Here, with Railroad Earth and guest Brothers Oteil Burbridge on bass and Marc Quinones on percussion, the song mesmerizes in nearly identical arrangement, but more luxuriously. Haynes very evidently writes with a rare ability. Lyrically downcast but musically uplifting, “Is it Me or You” sketches out a tug of war between tight friends. And like no one, he addresses the simple life, hard work, and corporate greed in the dashing “Company Man.” But Haynes has always known a great song when he hears one too, and relishes shining a light on other deserving artists, known and unknown. “Glory Road,” a grand bounty hunter’s tale from the pen of Nashville’s Ray Sisk, and the irresistible parlor room jangle and powerful imagery of “Stranded in Self Pity” by Appalachian folkie Larry Rhodes, are two of the finer examples of that.
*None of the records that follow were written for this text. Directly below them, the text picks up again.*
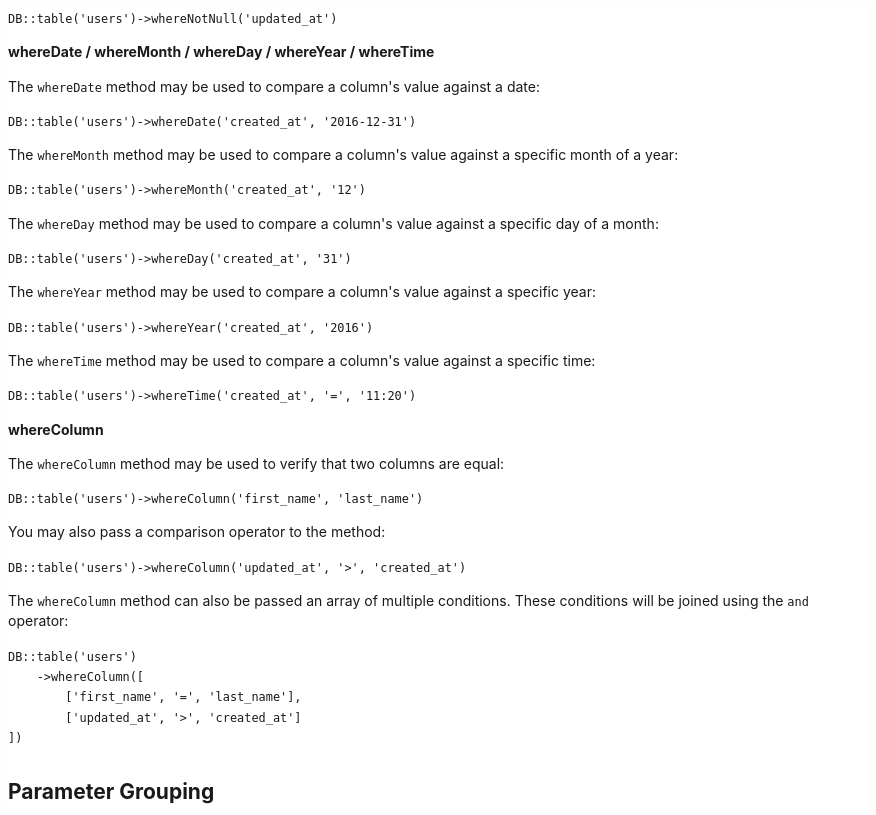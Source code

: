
 ```
DB::table('users')->whereNotNull('updated_at')
```

__whereDate / whereMonth / whereDay / whereYear / whereTime__

The `whereDate` method may be used to compare a column's value against a date:

```
DB::table('users')->whereDate('created_at', '2016-12-31')
```

The `whereMonth` method may be used to compare a column's value against a specific month of a year:

```
DB::table('users')->whereMonth('created_at', '12')
```

The `whereDay` method may be used to compare a column's value against a specific day of a month:

```
DB::table('users')->whereDay('created_at', '31')
```

The `whereYear` method may be used to compare a column's value against a specific year:

```
DB::table('users')->whereYear('created_at', '2016')
```

The `whereTime` method may be used to compare a column's value against a specific time:

```
DB::table('users')->whereTime('created_at', '=', '11:20')
```

__whereColumn__

The `whereColumn` method may be used to verify that two columns are equal:

```
DB::table('users')->whereColumn('first_name', 'last_name')
```

You may also pass a comparison operator to the method:

```
DB::table('users')->whereColumn('updated_at', '>', 'created_at')
```

The `whereColumn` method can also be passed an array of multiple conditions. These conditions will be joined using the `and` operator:

```
DB::table('users')
    ->whereColumn([
        ['first_name', '=', 'last_name'],
        ['updated_at', '>', 'created_at']
])
```

## Parameter Grouping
Railroad Earth’s handmade flair on a variety of stringed instruments—and drums—astonishes throughout. With Grace Potter in fabulous duet with Haynes and his great guitar, they become an octet capable of aggressively washing Stevie Nicks’ Fleetwood Mac gem “Gold Dust Woman” to brand new, without losing one iota of its original charm.
-Tom Clarke
[…] Elmore Magazine | Warren Haynes featuring Railroad Earth Lyrically downcast but musically uplifting, “Is it Me or You” sketches out a tug of war between tight friends. And like no one, he addresses the simple life, hard work, and corporate greed in the … one too, and relishes shining a light on other … Read more on Elmore Magazine […]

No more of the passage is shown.